No jaggedy, disjuncting djed this time around, the arcane result of mundane sloppiness, just a smooth, silvery-gray curving wall that breathed quicksilver reflection. Not bright and powerful – she'd not buttressed the single glyph, or reinforced it in any way, and besides there was only one of them, but it was all alone and glowing – to an aurist's vision, anyway - on the page, easily visible.

This is a basic barrier glyph,” she murmured quietly, starting to ink another one as she spoke, her voice slower and velvety as the majority of her concentration was on her drawing hand as it curved in a graceful arc. “A focus can draw in and trap djed, but only for an instant. A barrier glyph is all about containment and confinement, reflection and maintaining the daeq-daraq, the...” she cast about for the right words in Common “...current state of affairs. A repeating array of these around a focus glyph keeps the trapped djed in the focus glyph, until the barrier is broken.

A pause, and she straightened up in a crackle of bone, voice returning to a more normal speed and tone as she did so. “We think of them as mirrors, the djed trying to surge out of our focus-” she spread her hand in the middle of a circle of the glyphs to demonstrate “-and always bouncing back from the curving mirror walls and being trapped again. An old friend was much more gentle with his – he thought of them as a dome of lullabies, keeping the djed quiescent and asleep, so to speak.” Alses shrugged. “It never worked for us. Possibly because sleep isn't all that restful, but then again...every wizard is different, after all.

Blue light, fresh sheet of paper, the old one laid carefully to one side – they'd be coming back to it time and again as these lessons went on, after all. “This glyph is rather different,” Alses observed, making sure she had Lu's full attention. “But it does serve to show how inconvenience can be turned to your advantage, if you're resourceful. It also lets me do what would ordinarily be some really obvious mistakes, and you'll be able to see what's happening to the djed very easily.

Pen to paper, tongue sticking slightly out of the corner of her mouth as she concentrated, and vicious lines and jagged angles were the order of the moment. Her strokes produced a ring of thorns with many crisscrossing lines, interactions and sharp kinking angles that set the djed which followed their self-destructive pathways against one another, sparkling antithetical reactions that poisoned the whole glyph. Hard, almost angry slashes made up the majority of the sixteen-pointed dissolution rune; no gentle curves and organic flourishes here, just hard and fast imposition on the djed of the world, forcing rather than cajoling, resulting in purposeful rebellion and antithetical interaction that would, by virtue of the glyph's very instability and innate strength, expand across the paper when the trigger was spoken. As it was a trigger, though, there had to be some temporary stabilising mechanism, a support network linked to a word that could collapse at a moment's notice.

Fortunately, scholars and glyphers had worked out the principles millennia ago, and these conditionals remained unchanged, carefully-inserted and above all temporary blocks, dampeners and barriers that held the dissolution glyph in check, all of them tied, conceptually speaking, back to the trigger word itself, which she wrote out with infinite care. 'Yomi-canoch' again, for consistency.

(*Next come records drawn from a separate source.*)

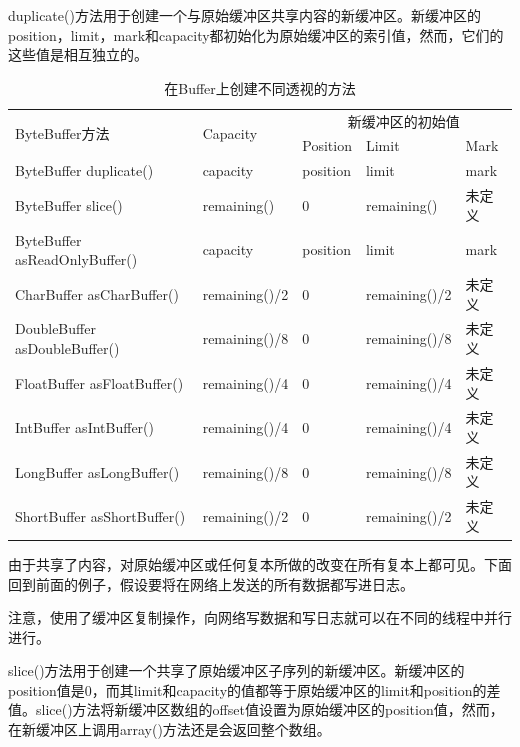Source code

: 		duplicate()方法用于创建一个与原始缓冲区共享内容的新缓冲区。新缓冲区的position，limit，mark和capacity都初始化为原始缓冲区的索引值，然而，它们的这些值是相互独立的。 

		\begin{table}[htbp]
			\caption{在Buffer上创建不同透视的方法}
			\label{tab:diff.view.on.buffer}
			\centering
			\begin{tabular}{lllll}
				\hline
					\multirow{2}{*}{ByteBuffer方法} & \multirow{2}{*}{Capacity}  & \multicolumn{3}{c}{新缓冲区的初始值}   \\
						        					&                                    & Position & Limit     & Mark  \\
				\hline
					ByteBuffer duplicate()        & capacity      & position & limit         & mark   \\
					ByteBuffer slice()            & remaining()   & 0        & remaining()   & 未定义 \\
					ByteBuffer asReadOnlyBuffer() & capacity      & position & limit         & mark   \\
					CharBuffer asCharBuffer()     & remaining()/2 & 0        & remaining()/2 & 未定义 \\
					DoubleBuffer asDoubleBuffer() & remaining()/8 & 0        & remaining()/8 & 未定义 \\
					FloatBuffer asFloatBuffer()   & remaining()/4 & 0        & remaining()/4 & 未定义 \\
					IntBuffer asIntBuffer()       & remaining()/4 & 0        & remaining()/4 & 未定义 \\
					LongBuffer asLongBuffer()     & remaining()/8 & 0        & remaining()/8 & 未定义 \\
					ShortBuffer asShortBuffer()   & remaining()/2 & 0        & remaining()/2 & 未定义 \\
				\hline
			\end{tabular}
		\end{table}

		由于共享了内容，对原始缓冲区或任何复本所做的改变在所有复本上都可见。下面回到前面的例子，假设要将在网络上发送的所有数据都写进日志。 

		

		注意，使用了缓冲区复制操作，向网络写数据和写日志就可以在不同的线程中并行进行。 

		slice()方法用于创建一个共享了原始缓冲区子序列的新缓冲区。新缓冲区的position值是0，而其limit和capacity的值都等于原始缓冲区的limit和position的差值。slice()方法将新缓冲区数组的offset值设置为原始缓冲区的position值，然而，在新缓冲区上调用array()方法还是会返回整个数组。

And this is the main part of a trigger. Most of it is what we call a dissolution rune – it's a sixteen-pointed shape that's purposefully sloppy, with lots of mistakes in it. When it releases, the corrupted djed overwhelms barriers, releasing the focus effect. Follow my finger,” she instructed, pointing to where two lines crossed. In mundane terms, nothing special, but observed through an aurist's lens the truth could be seen quite, quite easily.

Those two crossing, opposing lines were veritable arteries for the reckless djed of the glyph – even checked by the trigger support structure it squirrelcaged around its temporary confines – with many smaller conduits funnelling into them, so that when they met it was two juggernauts colliding, a messy flare that threw out toxic djed, a poisoned purple-bile aura that felt filthy and somehow unclean on the skin. “See here?” she asked quietly. “Feel that?” That was the great benefit of a scroll, of course – Lu had not only the power behind her Sight but also her own impressions as a filter; he would see the same auras in the same way, crucially, as she did, at least until the scroll's power was exhausted. “That sticky slickness on your skin? Two opposing streams of djed have crossed, and they're reacting badly together, throwing out corrupted djed as they fight – for want of a better word.

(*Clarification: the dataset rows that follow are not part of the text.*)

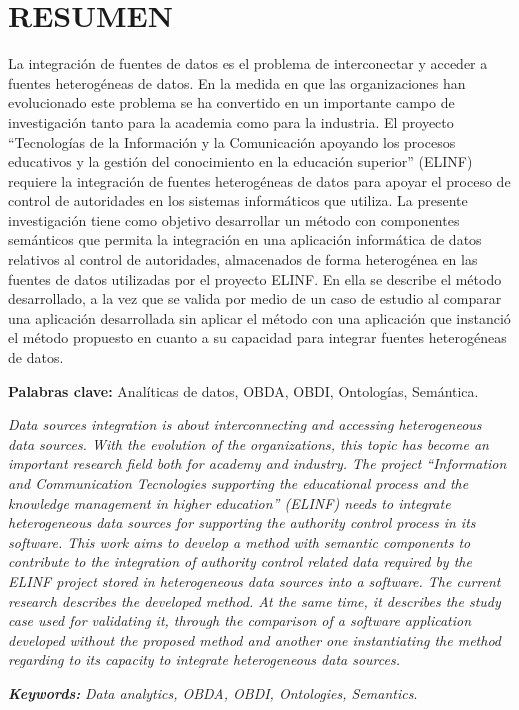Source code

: \chapter*{\large RESUMEN}

La integración de fuentes de datos es el problema de interconectar y acceder a fuentes heterogéneas de datos. En la medida en que las organizaciones han evolucionado este problema se ha convertido en un importante campo de investigación tanto para la academia como para la industria. El proyecto ``Tecnologías de la Información y la Comunicación apoyando los procesos educativos y la gestión del conocimiento en la educación superior'' (ELINF) requiere la integración de fuentes heterogéneas de datos para apoyar el proceso de control de autoridades en los sistemas informáticos que utiliza. La presente investigación tiene como objetivo desarrollar un método con componentes semánticos que permita la integración en una aplicación informática de datos relativos al control de autoridades, almacenados de forma heterogénea en las fuentes de datos utilizadas por el proyecto ELINF. En ella se describe el método desarrollado, a la vez que se valida por medio de un caso de estudio al comparar una aplicación desarrollada sin aplicar el método con una aplicación que instanció el método propuesto en cuanto a su capacidad para integrar fuentes heterogéneas de datos.

\textbf{Palabras clave:} Analíticas de datos, OBDA, OBDI, Ontologías, Semántica.

\textit{Data sources integration is about interconnecting and accessing heterogeneous data sources. With the evolution of the organizations, this topic has become an important research field both for academy and industry. The project ``Information and Communication Tecnologies supporting the educational process and the knowledge management in higher education'' (ELINF) needs to integrate heterogeneous data sources for supporting the authority control process in its software. This work aims to develop a method with semantic components to contribute to the integration of authority control related data required by the ELINF project stored in heterogeneous data sources  into a software. The current research describes the developed method. At the same time, it describes the study case used for validating it, through the comparison of a software application developed without the proposed method and another one instantiating the method regarding to its capacity to integrate heterogeneous data sources.}

\textit{\textbf{Keywords: }} \textit{Data analytics, OBDA, OBDI, Ontologies, Semantics}.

Her finger moved again. “This here?” It was a less-chaotic portion of the glyph, a series of parallel lines that suddenly kinked almost back on themselves, uncurling suddenly into a boiling charivari of nonsensical strokes. In the aurist's world, bright lances of djed followed the lines and then suddenly splintered into a thousand tangling loops without direction or purpose. “Glyphs impose a sort of order on the ambient djed, making it conform to the concept of whatever you're glyphing. Mirrors, walls, drains, that sort of thing. This is what happens when you change idea midway through your drawing, from fish to...to...the smell of the forest, say. The concepts don't fit, they don't mesh, everything breaks down into nonsense.

Her finger moved yet again. “Finally, here? This is feathering – one line that looks solid, but is made of many many smaller strokes, no two of them exactly aligned, because your focus wavers or you're unsure of what to do next. Djed tries to follow them all, fractures and breaks down. Bad news for most glyphs – but not this one. Always the contrarian, a trigger.

A final finger-movement – actually, of several fingers, pointing out the more ordered constraining chains and walls that kept the whole glyph on a precariously-stable knife-edge. “These are the chains and buttresses that make the structure just about strong enough to hold out – at least until you speak the trigger word. Notice how they're all tied into that word right in the centre – remove that and the whole affair falls apart in a fairly dramatic fashion. Which is what you want.

She clapped her hands softly after an appropriate interval, bringing her pupil's attention up from the trigger and back towards her – though she noticed he didn't look directly at her. Small wonder: an Ethaefal's divine origins were painfully evident in the aurist's world, and worse still were the fading fragments of old lives which still hung around, complicating the aura. The older the soul, the more lives before its uplift into the Goldenlands, the more complex things became – and Alses was a very old soul indeed.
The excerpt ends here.